Dziewczyna usiadła, próbując zignorować delikatny ból głowy, który nabierał na sile.

– Michelle?

– Wszystko z nią dobrze. – Szatyn wstał z szerokim uśmiechem i usiadł na skraju łóżka, kładąc Benjamina pomiędzy nimi. Im bliżej niej był, tym lepiej czuła jego perfumy. – Wszystkie obrażenia w pełni się zagoiły. Nie ma obrzęku mózgu, uraz kręgosłupa zniknął i odzyskała czucie w nogach. – Złapał ją za rękę, aby złożyć na niej pocałunek. – Udało ci się. Z jej nogami nie jest jak wcześniej, ale Tony przetransportował ją tutaj. Dzięki temu jest bezpieczna i ma fizjoterapeutę na zawołanie. – Delikatnie wydął wargi, przez co serce dziewczyny zaczęło bić szybciej. – Rodzice Michelle przeprosili mnie za to, co o tobie mówili.

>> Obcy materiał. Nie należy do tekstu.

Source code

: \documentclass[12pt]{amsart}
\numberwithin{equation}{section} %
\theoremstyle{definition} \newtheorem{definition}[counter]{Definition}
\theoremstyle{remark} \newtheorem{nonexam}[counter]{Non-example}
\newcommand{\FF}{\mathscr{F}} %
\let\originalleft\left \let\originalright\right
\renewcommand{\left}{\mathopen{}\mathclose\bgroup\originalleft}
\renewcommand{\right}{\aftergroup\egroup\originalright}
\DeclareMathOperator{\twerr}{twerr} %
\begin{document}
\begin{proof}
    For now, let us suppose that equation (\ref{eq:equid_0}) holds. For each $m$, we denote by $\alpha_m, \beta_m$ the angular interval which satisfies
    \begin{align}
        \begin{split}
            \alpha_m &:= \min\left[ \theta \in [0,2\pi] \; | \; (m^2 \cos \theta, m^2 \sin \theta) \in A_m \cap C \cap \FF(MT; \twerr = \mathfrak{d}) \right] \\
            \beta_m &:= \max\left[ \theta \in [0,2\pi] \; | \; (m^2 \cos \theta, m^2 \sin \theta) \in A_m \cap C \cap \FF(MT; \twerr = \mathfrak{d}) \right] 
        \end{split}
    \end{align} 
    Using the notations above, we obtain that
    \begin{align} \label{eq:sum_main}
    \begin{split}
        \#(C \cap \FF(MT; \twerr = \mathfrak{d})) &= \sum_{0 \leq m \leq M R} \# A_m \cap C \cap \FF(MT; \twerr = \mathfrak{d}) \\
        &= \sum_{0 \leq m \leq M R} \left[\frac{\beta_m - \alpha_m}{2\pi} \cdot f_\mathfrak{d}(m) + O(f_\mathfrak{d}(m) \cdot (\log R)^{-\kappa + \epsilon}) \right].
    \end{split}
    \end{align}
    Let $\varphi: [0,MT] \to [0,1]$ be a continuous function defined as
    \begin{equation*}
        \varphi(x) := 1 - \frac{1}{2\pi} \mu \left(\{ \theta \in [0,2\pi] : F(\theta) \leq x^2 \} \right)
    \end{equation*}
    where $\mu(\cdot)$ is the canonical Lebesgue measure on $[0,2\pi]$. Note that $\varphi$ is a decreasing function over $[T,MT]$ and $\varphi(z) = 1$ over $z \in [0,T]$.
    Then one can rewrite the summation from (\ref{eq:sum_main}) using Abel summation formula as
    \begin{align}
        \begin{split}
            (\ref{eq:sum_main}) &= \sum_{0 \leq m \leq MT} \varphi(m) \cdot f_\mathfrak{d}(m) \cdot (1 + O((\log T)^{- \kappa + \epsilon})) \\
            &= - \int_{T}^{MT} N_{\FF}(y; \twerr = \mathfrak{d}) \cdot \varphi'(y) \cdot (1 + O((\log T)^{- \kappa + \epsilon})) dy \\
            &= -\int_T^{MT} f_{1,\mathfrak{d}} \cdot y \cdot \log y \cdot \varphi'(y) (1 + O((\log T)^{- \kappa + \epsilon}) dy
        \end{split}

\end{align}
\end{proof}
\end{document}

– Co powiedzieli? – dopytała, patrząc na małe, różowe usteczka Bena. – Wyglądali, jakby mówili szczerze?

– Tak, chyba tak. – Peter pogładził kciukiem jej knykcie w zamyśleniu. – Powiedziałem, że to nie mnie powinni przepraszać, ale i tak miło z ich strony.

– Jesteś taki miły i dojrzały. – Zaśmiała się blondynka, po czym usiadła i podniosła Benny'ego. – Jak długo spałam? Jadł coś?

– Tylko kilka godzin. – Peter również się podniósł, opierając się o tapicerowany zagłówek. – Dałem mu butelkę. I na mnie nasikał. Dlatego brałem prysznic.

Odette parsknęła śmiechem, po czym przycisnęła usta do ciepłego czółka Benny'ego.

– Dobrze. Sikaj na tatusia, ale nie na mamusię. – Podniosła go, by ucałować jego nosek. – Przynajmniej tyle po tym, jak nosiłam cię przez trzydzieści osiem tygodni, a ty wyglądasz jak swój tata.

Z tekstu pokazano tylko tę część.